--- DATA TO PROCESS Enclosed Below ---

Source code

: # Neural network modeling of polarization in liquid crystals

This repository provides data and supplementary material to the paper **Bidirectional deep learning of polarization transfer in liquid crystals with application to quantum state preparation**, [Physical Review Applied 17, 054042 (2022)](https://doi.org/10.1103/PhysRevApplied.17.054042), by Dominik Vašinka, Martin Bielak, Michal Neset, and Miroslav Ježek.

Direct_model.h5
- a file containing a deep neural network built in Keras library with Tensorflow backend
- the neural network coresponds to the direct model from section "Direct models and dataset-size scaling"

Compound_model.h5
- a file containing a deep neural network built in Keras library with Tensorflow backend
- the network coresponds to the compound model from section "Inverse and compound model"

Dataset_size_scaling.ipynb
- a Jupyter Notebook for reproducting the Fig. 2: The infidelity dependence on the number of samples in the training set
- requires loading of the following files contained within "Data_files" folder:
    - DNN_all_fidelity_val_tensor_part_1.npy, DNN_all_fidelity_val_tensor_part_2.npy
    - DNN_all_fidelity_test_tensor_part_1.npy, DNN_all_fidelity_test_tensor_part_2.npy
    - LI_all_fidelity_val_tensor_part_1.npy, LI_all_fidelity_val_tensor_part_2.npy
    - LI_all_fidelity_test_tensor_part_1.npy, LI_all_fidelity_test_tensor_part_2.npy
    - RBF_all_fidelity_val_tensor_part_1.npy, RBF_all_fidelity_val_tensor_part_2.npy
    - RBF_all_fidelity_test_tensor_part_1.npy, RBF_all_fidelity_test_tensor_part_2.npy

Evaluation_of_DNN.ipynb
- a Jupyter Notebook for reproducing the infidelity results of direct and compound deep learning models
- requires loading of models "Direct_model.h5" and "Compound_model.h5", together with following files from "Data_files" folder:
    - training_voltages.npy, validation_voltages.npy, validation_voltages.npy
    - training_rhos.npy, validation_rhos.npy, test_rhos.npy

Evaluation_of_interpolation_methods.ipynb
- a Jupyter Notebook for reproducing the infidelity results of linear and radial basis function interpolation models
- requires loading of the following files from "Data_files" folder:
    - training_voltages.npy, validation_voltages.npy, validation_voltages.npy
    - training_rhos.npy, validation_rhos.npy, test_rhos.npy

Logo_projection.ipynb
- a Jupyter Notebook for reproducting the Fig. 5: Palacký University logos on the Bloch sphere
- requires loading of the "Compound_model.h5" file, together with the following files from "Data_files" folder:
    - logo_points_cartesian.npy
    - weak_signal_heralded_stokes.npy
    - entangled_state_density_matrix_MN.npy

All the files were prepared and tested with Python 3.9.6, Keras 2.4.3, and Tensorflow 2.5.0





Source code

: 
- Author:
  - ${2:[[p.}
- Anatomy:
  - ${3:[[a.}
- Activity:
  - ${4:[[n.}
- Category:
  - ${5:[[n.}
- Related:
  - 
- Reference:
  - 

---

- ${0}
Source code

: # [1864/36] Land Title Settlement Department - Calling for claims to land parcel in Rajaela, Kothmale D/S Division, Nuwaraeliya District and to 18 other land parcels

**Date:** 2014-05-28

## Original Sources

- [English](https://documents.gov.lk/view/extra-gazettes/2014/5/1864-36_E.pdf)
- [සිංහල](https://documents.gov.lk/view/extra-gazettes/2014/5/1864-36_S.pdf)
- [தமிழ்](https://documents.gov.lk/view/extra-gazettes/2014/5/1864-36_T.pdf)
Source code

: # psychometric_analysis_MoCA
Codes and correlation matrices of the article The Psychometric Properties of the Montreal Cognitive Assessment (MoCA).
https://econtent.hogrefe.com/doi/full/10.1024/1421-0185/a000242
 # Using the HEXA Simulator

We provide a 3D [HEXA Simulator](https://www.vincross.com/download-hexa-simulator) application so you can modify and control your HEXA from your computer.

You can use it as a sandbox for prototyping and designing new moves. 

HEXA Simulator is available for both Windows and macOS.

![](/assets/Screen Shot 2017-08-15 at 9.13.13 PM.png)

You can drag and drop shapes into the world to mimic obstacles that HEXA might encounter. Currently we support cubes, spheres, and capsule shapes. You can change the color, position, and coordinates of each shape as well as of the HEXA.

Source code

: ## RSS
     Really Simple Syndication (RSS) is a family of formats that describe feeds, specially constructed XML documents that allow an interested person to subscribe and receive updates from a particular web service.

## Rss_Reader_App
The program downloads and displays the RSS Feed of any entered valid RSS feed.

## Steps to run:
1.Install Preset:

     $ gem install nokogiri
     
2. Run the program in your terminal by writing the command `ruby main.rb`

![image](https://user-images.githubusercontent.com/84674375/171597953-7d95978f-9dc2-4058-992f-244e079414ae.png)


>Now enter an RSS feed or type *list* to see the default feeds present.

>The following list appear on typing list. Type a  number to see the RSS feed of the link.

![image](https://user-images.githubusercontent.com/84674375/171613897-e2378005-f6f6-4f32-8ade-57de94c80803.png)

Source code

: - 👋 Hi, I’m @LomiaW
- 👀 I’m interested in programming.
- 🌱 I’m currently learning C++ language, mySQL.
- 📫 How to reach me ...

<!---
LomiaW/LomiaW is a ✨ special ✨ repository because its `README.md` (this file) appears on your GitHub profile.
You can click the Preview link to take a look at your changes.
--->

--- End of Enclosed DATA TO PROCESS ---

Retype the lines above without alteration. The first is the one containing "We provide a", and the last is the final line of the data.

We provide a 3D [HEXA Simulator](https://www.vincross.com/download-hexa-simulator) application so you can modify and control your HEXA from your computer.

You can use it as a sandbox for prototyping and designing new moves. 

HEXA Simulator is available for both Windows and macOS.

![](/assets/Screen Shot 2017-08-15 at 9.13.13 PM.png)

You can drag and drop shapes into the world to mimic obstacles that HEXA might encounter. Currently we support cubes, spheres, and capsule shapes. You can change the color, position, and coordinates of each shape as well as of the HEXA.

Source code

: ## RSS
     Really Simple Syndication (RSS) is a family of formats that describe feeds, specially constructed XML documents that allow an interested person to subscribe and receive updates from a particular web service.

## Rss_Reader_App
The program downloads and displays the RSS Feed of any entered valid RSS feed.

## Steps to run:
1.Install Preset:

     $ gem install nokogiri
     
2. Run the program in your terminal by writing the command `ruby main.rb`

![image](https://user-images.githubusercontent.com/84674375/171597953-7d95978f-9dc2-4058-992f-244e079414ae.png)


>Now enter an RSS feed or type *list* to see the default feeds present.

>The following list appear on typing list. Type a  number to see the RSS feed of the link.

![image](https://user-images.githubusercontent.com/84674375/171613897-e2378005-f6f6-4f32-8ade-57de94c80803.png)

Source code

: - 👋 Hi, I’m @LomiaW
- 👀 I’m interested in programming.
- 🌱 I’m currently learning C++ language, mySQL.
- 📫 How to reach me ...

<!---
LomiaW/LomiaW is a ✨ special ✨ repository because its `README.md` (this file) appears on your GitHub profile.
You can click the Preview link to take a look at your changes.
--->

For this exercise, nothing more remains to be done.